◆ Stored data ◆
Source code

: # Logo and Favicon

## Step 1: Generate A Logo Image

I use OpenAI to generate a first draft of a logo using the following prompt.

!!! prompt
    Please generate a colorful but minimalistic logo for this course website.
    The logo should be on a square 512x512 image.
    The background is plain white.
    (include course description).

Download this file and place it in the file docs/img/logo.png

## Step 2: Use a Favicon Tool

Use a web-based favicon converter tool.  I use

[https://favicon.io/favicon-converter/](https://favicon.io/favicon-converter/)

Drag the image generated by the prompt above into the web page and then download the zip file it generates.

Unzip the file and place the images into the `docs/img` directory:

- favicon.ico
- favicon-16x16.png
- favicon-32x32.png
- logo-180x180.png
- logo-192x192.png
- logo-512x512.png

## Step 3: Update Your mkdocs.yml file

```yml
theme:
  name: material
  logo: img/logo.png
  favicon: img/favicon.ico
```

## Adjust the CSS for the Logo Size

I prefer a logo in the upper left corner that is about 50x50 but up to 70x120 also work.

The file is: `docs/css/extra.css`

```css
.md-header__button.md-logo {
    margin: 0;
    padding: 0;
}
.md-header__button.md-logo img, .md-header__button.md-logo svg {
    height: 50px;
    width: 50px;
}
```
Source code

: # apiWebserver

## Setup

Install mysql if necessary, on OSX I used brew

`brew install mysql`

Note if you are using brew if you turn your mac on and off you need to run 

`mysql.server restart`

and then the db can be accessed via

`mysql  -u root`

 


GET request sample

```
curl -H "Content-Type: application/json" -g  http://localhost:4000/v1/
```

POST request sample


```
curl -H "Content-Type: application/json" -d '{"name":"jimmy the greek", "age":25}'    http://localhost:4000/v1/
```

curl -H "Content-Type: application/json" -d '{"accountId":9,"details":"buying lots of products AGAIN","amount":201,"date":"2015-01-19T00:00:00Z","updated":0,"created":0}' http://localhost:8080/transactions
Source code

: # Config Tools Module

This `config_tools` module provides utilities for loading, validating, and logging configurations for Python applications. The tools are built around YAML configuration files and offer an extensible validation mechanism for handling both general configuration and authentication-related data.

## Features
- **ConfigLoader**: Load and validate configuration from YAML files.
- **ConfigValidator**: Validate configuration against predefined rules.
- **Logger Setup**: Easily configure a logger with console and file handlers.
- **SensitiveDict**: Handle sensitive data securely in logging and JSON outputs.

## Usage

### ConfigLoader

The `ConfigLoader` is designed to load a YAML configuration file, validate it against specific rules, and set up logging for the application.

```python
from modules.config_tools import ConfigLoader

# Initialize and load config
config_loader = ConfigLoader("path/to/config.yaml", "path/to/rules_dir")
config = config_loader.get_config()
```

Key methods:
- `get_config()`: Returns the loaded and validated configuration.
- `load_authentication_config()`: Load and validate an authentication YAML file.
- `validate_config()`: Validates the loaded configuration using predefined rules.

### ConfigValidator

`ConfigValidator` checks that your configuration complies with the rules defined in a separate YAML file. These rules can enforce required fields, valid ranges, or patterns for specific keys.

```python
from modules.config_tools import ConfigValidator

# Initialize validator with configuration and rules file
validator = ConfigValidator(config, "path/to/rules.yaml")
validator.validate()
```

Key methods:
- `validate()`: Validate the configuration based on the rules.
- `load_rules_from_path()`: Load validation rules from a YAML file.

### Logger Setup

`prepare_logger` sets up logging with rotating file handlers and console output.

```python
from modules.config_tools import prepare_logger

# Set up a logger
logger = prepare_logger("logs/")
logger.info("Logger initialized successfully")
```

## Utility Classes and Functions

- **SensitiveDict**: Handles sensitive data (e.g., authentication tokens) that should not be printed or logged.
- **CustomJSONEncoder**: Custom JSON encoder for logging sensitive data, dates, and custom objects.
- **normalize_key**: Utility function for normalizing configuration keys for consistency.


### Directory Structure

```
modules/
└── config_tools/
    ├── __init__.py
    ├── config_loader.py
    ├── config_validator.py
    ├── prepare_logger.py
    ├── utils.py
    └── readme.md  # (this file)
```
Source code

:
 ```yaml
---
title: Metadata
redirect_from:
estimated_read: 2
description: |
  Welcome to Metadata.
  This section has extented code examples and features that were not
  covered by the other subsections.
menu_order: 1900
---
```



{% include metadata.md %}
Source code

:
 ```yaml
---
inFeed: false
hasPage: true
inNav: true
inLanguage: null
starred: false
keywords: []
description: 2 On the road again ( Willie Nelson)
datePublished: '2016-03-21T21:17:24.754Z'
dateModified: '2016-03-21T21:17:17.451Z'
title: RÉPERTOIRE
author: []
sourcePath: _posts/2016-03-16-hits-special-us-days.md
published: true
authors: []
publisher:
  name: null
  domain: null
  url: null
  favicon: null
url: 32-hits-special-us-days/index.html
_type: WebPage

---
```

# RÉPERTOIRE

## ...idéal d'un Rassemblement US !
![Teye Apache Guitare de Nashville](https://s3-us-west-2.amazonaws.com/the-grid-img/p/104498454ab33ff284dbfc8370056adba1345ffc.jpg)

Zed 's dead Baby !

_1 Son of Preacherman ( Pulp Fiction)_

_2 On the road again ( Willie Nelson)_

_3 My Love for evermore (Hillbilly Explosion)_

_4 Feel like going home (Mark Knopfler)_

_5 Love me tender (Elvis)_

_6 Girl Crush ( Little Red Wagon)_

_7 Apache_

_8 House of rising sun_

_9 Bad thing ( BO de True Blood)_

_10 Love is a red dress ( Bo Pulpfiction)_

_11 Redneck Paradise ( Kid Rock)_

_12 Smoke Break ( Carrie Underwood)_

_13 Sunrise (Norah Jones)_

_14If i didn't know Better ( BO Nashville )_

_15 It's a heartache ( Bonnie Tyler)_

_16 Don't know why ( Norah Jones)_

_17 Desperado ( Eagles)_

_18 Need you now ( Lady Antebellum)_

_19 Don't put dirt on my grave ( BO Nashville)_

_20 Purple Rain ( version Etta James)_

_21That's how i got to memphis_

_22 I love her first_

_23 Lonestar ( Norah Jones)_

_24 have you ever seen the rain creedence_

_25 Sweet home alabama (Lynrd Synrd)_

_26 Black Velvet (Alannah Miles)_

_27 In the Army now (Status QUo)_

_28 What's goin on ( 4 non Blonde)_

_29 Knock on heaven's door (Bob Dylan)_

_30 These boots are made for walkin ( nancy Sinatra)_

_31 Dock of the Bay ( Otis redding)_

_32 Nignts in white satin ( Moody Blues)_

◆ ASSIGNMENT ◆
The lines of the data, from the first through the one containing "Config Tools Module", are to be transcribed exactly.

◆ EXERCISE OUTPUT ◆
Source code

: # Logo and Favicon

## Step 1: Generate A Logo Image

I use OpenAI to generate a first draft of a logo using the following prompt.

!!! prompt
    Please generate a colorful but minimalistic logo for this course website.
    The logo should be on a square 512x512 image.
    The background is plain white.
    (include course description).

Download this file and place it in the file docs/img/logo.png

## Step 2: Use a Favicon Tool

Use a web-based favicon converter tool.  I use

[https://favicon.io/favicon-converter/](https://favicon.io/favicon-converter/)

Drag the image generated by the prompt above into the web page and then download the zip file it generates.

Unzip the file and place the images into the `docs/img` directory:

- favicon.ico
- favicon-16x16.png
- favicon-32x32.png
- logo-180x180.png
- logo-192x192.png
- logo-512x512.png

## Step 3: Update Your mkdocs.yml file

```yml
theme:
  name: material
  logo: img/logo.png
  favicon: img/favicon.ico
```

## Adjust the CSS for the Logo Size

I prefer a logo in the upper left corner that is about 50x50 but up to 70x120 also work.

The file is: `docs/css/extra.css`

```css
.md-header__button.md-logo {
    margin: 0;
    padding: 0;
}
.md-header__button.md-logo img, .md-header__button.md-logo svg {
    height: 50px;
    width: 50px;
}
```
Source code

: # apiWebserver

## Setup

Install mysql if necessary, on OSX I used brew

`brew install mysql`

Note if you are using brew if you turn your mac on and off you need to run 

`mysql.server restart`

and then the db can be accessed via

`mysql  -u root`

 


GET request sample

```
curl -H "Content-Type: application/json" -g  http://localhost:4000/v1/
```

POST request sample


```
curl -H "Content-Type: application/json" -d '{"name":"jimmy the greek", "age":25}'    http://localhost:4000/v1/
```

curl -H "Content-Type: application/json" -d '{"accountId":9,"details":"buying lots of products AGAIN","amount":201,"date":"2015-01-19T00:00:00Z","updated":0,"created":0}' http://localhost:8080/transactions
Source code

: # Config Tools Module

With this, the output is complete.